Josette77 · 28/06/2024 23:44

Your 7 yo has been physically abused by her dad???

Then No. I think it's time to just focus on your little girl.

She is going to need a lot of support in the future.

Lastchancesaloon1891 · 01/11/2024 21:37

Hi op, wondering what your decision was and how things are? I'm 43 and have had a difficult three years with 2 surprise natural pregnancies that ended in terminations for very different reasons. I have a 10 year old DD via IVF and only now feel ready to try again. I'll be 44 at least when baby is born. (We have frozen embryos).These threads make me consider things I've never thought about, but I'm starting to feel that if we thought about everything in so much detail we would never do anything!!

Life is full of twists and turns (and risks) no matter what choices we make.

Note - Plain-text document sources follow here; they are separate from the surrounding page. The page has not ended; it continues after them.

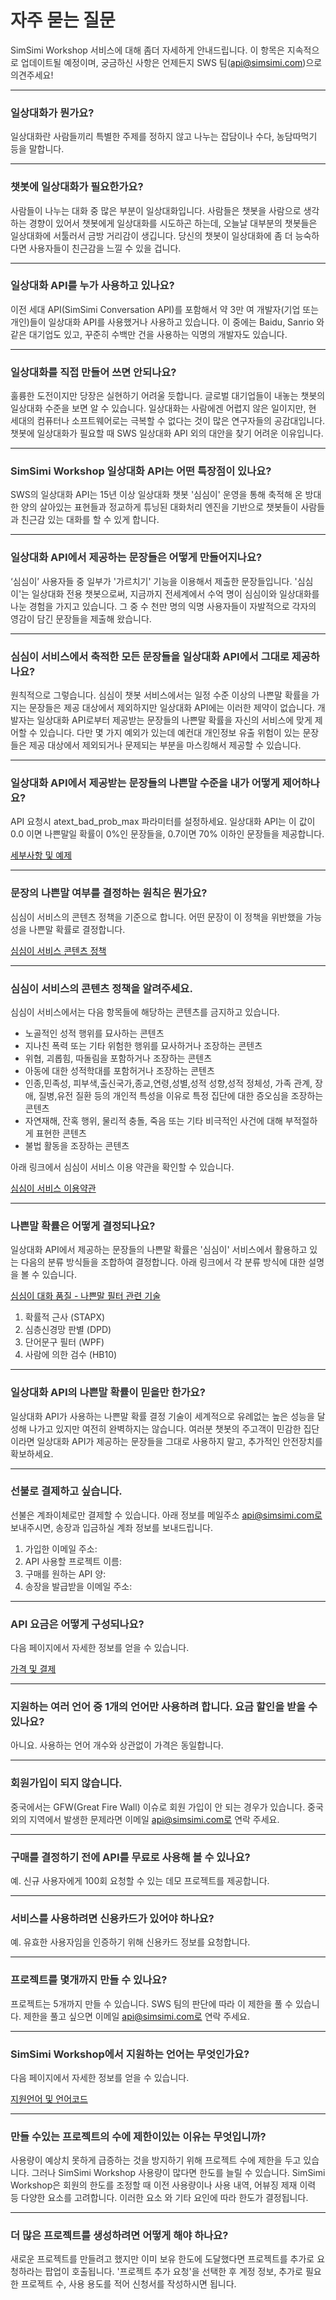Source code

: <style
  type="text/css">
style {color:#ffffff;display:hidden}
h1, h2, h3, h4, h5, h6 {color:#333333;}
p, li {color:#333333}
code {color:#000080;}
</style>

# 자주 묻는 질문
SimSimi Workshop 서비스에 대해 좀더 자세하게 안내드립니다. 이 항목은 지속적으로 업데이트될 예정이며, 궁금하신 사항은 언제든지 SWS 팀(api@simsimi.com)으로 의견주세요!

---

### 일상대화가 뭔가요?
일상대화란 사람들끼리 특별한 주제를 정하지 않고 나누는 잡담이나 수다, 농담따먹기 등을 말합니다.

---

### 챗봇에 일상대화가 필요한가요?
사람들이 나누는 대화 중 많은 부분이 일상대화입니다. 사람들은 챗봇을 사람으로 생각하는 경향이 있어서 챗봇에게 일상대화를 시도하곤 하는데, 오늘날 대부분의 챗봇들은 일상대화에 서툴러서 금방 거리감이 생깁니다. 당신의 챗봇이 일상대화에 좀 더 능숙하다면 사용자들이 친근감을 느낄 수 있을 겁니다.

---

### 일상대화 API를 누가 사용하고 있나요?
이전 세대 API(SimSimi Conversation API)를 포함해서 약 3만 여 개발자(기업 또는 개인)들이 일상대화 API를 사용했거나 사용하고 있습니다. 이 중에는 Baidu, Sanrio 와 같은 대기업도 있고, 꾸준히 수백만 건을 사용하는 익명의 개발자도 있습니다.

---

### 일상대화를 직접 만들어 쓰면 안되나요?
훌륭한 도전이지만 당장은 실현하기 어려울 듯합니다. 글로벌 대기업들이 내놓는 챗봇의 일상대화 수준을 보면 알 수 있습니다. 일상대화는 사람에겐 어렵지 않은 일이지만, 현 세대의 컴퓨터나 소프트웨어로는 극복할 수 없다는 것이 많은 연구자들의 공감대입니다. 챗봇에 일상대화가 필요할 때 SWS 일상대화 API 외의 대안을 찾기 어려운 이유입니다.

---

### SimSimi Workshop 일상대화 API는 어떤 특장점이 있나요?
SWS의 일상대화 API는 15년 이상 일상대화 챗봇 '심심이' 운영을 통해 축적해 온 방대한 양의 살아있는 표현들과 정교하게 튜닝된 대화처리 엔진을 기반으로 챗봇들이 사람들과 친근감 있는 대화를 할 수 있게 합니다.

---

### 일상대화 API에서 제공하는 문장들은 어떻게 만들어지나요?
‘심심이’ 사용자들 중 일부가 '가르치기' 기능을 이용해서 제출한 문장들입니다. '심심이'는 일상대화 전용 챗봇으로써, 지금까지 전세계에서 수억 명이 심심이와 일상대화를 나눈 경험을 가지고 있습니다. 그 중 수 천만 명의 익명 사용자들이 자발적으로 각자의 영감이 담긴 문장들을 제출해 왔습니다.

---

### 심심이 서비스에서 축적한 모든 문장들을 일상대화 API에서 그대로 제공하나요?
원칙적으로 그렇습니다. 심심이 챗봇 서비스에서는 일정 수준 이상의 나쁜말 확률을 가지는 문장들은 제공 대상에서 제외하지만 일상대화 API에는 이러한 제약이 없습니다. 개발자는 일상대화 API로부터 제공받는 문장들의 나쁜말 확률을 자신의 서비스에 맞게 제어할 수 있습니다. 다만 몇 가지 예외가 있는데 예컨대 개인정보 유출 위험이 있는 문장들은 제공 대상에서 제외되거나 문제되는 부분을 마스킹해서 제공할 수 있습니다.

---

### 일상대화 API에서 제공받는 문장들의 나쁜말 수준을 내가 어떻게 제어하나요?
API 요청시 atext_bad_prob_max 파라미터를 설정하세요. 일상대화 API는 이 값이 0.0 이면 나쁜말일 확률이 0%인 문장들을, 0.7이면 70% 이하인 문장들을 제공합니다.

[세부사항 및 예제](https://workshop.simsimi.com/document#st_filter)

---

### 문장의 나쁜말 여부를 결정하는 원칙은 뭔가요?
심심이 서비스의 콘텐츠 정책을 기준으로 합니다. 어떤 문장이 이 정책을 위반했을 가능성을 나쁜말 확률로 결정합니다.

[심심이 서비스 콘텐츠 정책](https://workshop.simsimi.com/termofuse#prohibitions)

---

### 심심이 서비스의 콘텐츠 정책을 알려주세요.
심심이 서비스에서는 다음 항목들에 해당하는 콘텐츠를 금지하고 있습니다.

- 노골적인 성적 행위를 묘사하는 콘텐츠
- 지나친 폭력 또는 기타 위험한 행위를 묘사하거나 조장하는 콘텐츠
- 위협, 괴롭힘, 따돌림을 포함하거나 조장하는 콘텐츠
- 아동에 대한 성적학대를 포함허거나 조장하는 콘텐츠
- 인종,민족성, 피부색,출신국가,종교,연령,성별,성적 성향,성적 정체성, 가족 관계, 장애, 질병,유전 질환 등의 개인적 특성을 이유로 특정 집단에 대한 증오심을 조장하는 콘텐츠
- 자연재해, 잔혹 행위, 물리적 충돌, 죽음 또는 기타 비극적인 사건에 대해 부적절하게 표현한 콘텐츠
- 불법 활동을 조장하는 콘텐츠

아래 링크에서 심심이 서비스 이용 약관을 확인할 수 있습니다.

[심심이 서비스 이용약관](https://workshop.simsimi.com/termofuse)

---

### 나쁜말 확률은 어떻게 결정되나요?
일상대화 API에서 제공하는 문장들의 나쁜말 확률은 '심심이' 서비스에서 활용하고 있는 다음의 분류 방식들을 조합하여 결정합니다. 아래 링크에서 각 분류 방식에 대한 설명을 볼 수 있습니다.

[심심이 대화 품질 - 나쁜말 필터 관련 기술](http://blog.simsimi.com/2019/03/blog-post.html)

1) 확률적 근사 (STAPX)
2) 심층신경망 판별 (DPD)
3) 단어문구 필터 (WPF)
4) 사람에 의한 검수 (HB10)

---

### 일상대화 API의 나쁜말 확률이 믿을만 한가요?
일상대화 API가 사용하는 나쁜말 확률 결정 기술이 세계적으로 유례없는 높은 성능을 달성해 나가고 있지만 여전히 완벽하지는 않습니다. 여러분 챗봇의 주고객이 민감한 집단이라면 일상대화 API가 제공하는 문장들을 그대로 사용하지 말고, 추가적인 안전장치를 확보하세요.

---

### 선불로 결제하고 싶습니다.
선불은 계좌이체로만 결제할 수 있습니다. 아래 정보를 메일주소 api@simsimi.com로 보내주시면, 송장과 입금하실 계좌 정보를 보내드립니다.

1. 가입한 이메일 주소:
2. API 사용할 프로젝트 이름:
3. 구매를 원하는 API 양:
4. 송장을 발급받을 이메일 주소:

---

### API 요금은 어떻게 구성되나요?
다음 페이지에서 자세한 정보를 얻을 수 있습니다.

[가격 및 결제](https://workshop.simsimi.com/pricing#pricing_policy)

---

### 지원하는 여러 언어 중 1개의 언어만 사용하려 합니다. 요금 할인을 받을 수 있나요?
아니요. 사용하는 언어 개수와 상관없이 가격은 동일합니다.

---

### 회원가입이 되지 않습니다.
중국에서는 GFW(Great Fire Wall) 이슈로 회원 가입이 안 되는 경우가 있습니다. 중국 외의 지역에서 발생한 문제라면 이메일 api@simsimi.com로 연락 주세요.

---

### 구매를 결정하기 전에 API를 무료로 사용해 볼 수 있나요?
예. 신규 사용자에게 100회 요청할 수 있는 데모 프로젝트를 제공합니다.

---

### 서비스를 사용하려면 신용카드가 있어야 하나요?
예. 유효한 사용자임을 인증하기 위해 신용카드 정보를 요청합니다.

---

### 프로젝트를 몇개까지 만들 수 있나요?
프로젝트는 5개까지 만들 수 있습니다. SWS 팀의 판단에 따라 이 제한을 풀 수 있습니다. 제한을 풀고 싶으면 이메일 api@simsimi.com로 연락 주세요.

---

### SimSimi Workshop에서 지원하는 언어는 무엇인가요?
다음 페이지에서 자세한 정보를 얻을 수 있습니다.

[지원언어 및 언어코드](https://workshop.simsimi.com/document#st_lang_code)

---

### 만들 수있는 프로젝트의 수에 제한이있는 이유는 무엇입니까?
사용량이 예상치 못하게 급증하는 것을 방지하기 위해 프로젝트 수에 제한을 두고 있습니다. 그러나 SimSimi Workshop 사용량이 많다면 한도를 늘릴 수 있습니다. SimSimi Workshop은 회원의 한도를 조정할 때 이전 사용량이나 사용 내역, 어뷰징 제재 이력 등 다양한 요소를 고려합니다. 이러한 요소 와 기타 요인에 따라 한도가 결정됩니다.

---

### 더 많은 프로젝트를 생성하려면 어떻게 해야 하나요?
새로운 프로젝트를 만들려고 했지만 이미 보유 한도에 도달했다면 프로젝트를 추가로 요청하라는 팝업이 호출됩니다. '프로젝트 추가 요청'을 선택한 후 계정 정보, 추가로 필요한 프로젝트 수, 사용 용도를 적어 신청서를 작성하시면 됩니다.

I also think once you are a parent, you never stop being one! Yes children become less dependent but at my age now (and an only child myself) I live in the next road to my parents, I see them daily, we go on holidays together and have always been a big part of each others lives. I don't expect or wish for my daughter (or any other children) to be any different! Appreciate not everyone has a family life like this and that's the difference with the replies. I've come to realise I have to do what's best for me, my health, happiness and my family.

I wish you luck for the future x

TheKatGiles · 29/04/2025 11:59

My Nan gave birth to my dad at 42 and my aunt at 45, years in the early 50s.

no medical help or costly interventions.

MeowCatPleaseMeowBack · 29/04/2025 13:06

With a partner of two years and an existing child suffering from abuse? Hell no.

N1981 · 30/08/2025 09:56

Well any update here? I think you are not being unreasonable at all - if you want it, go for it and see how it goes 🙂 I think there's a lot of scaremongering around older mums which is unnecessary - I had a healthy baby at 42 & im pregnant again at 44 naturally - baby & pregnancy is going great with no complications! I know much younger mums than me that had issues such as GD & pre-eclampsia so that can occur at any age...

littleloopylou · 30/08/2025 10:50

@N1981 We decided not to go ahead with having a baby. Sometimes I feel a bit wistful over it, but I think it was the right choice. We can barely keep things together with our current family and work obligations.

OP posts:
rainingsnoring · 30/08/2025 11:13

N1981 · 30/08/2025 09:56

Well any update here? I think you are not being unreasonable at all - if you want it, go for it and see how it goes 🙂 I think there's a lot of scaremongering around older mums which is unnecessary - I had a healthy baby at 42 & im pregnant again at 44 naturally - baby & pregnancy is going great with no complications! I know much younger mums than me that had issues such as GD & pre-eclampsia so that can occur at any age...

Congratulations. You are obviously very lucky. No one is scaremongering though. The statistics are very clear that all these complications are far more common in older mothers. That's simply stating facts. Women over 35 are older mothers from a medical perspective, never mind 44.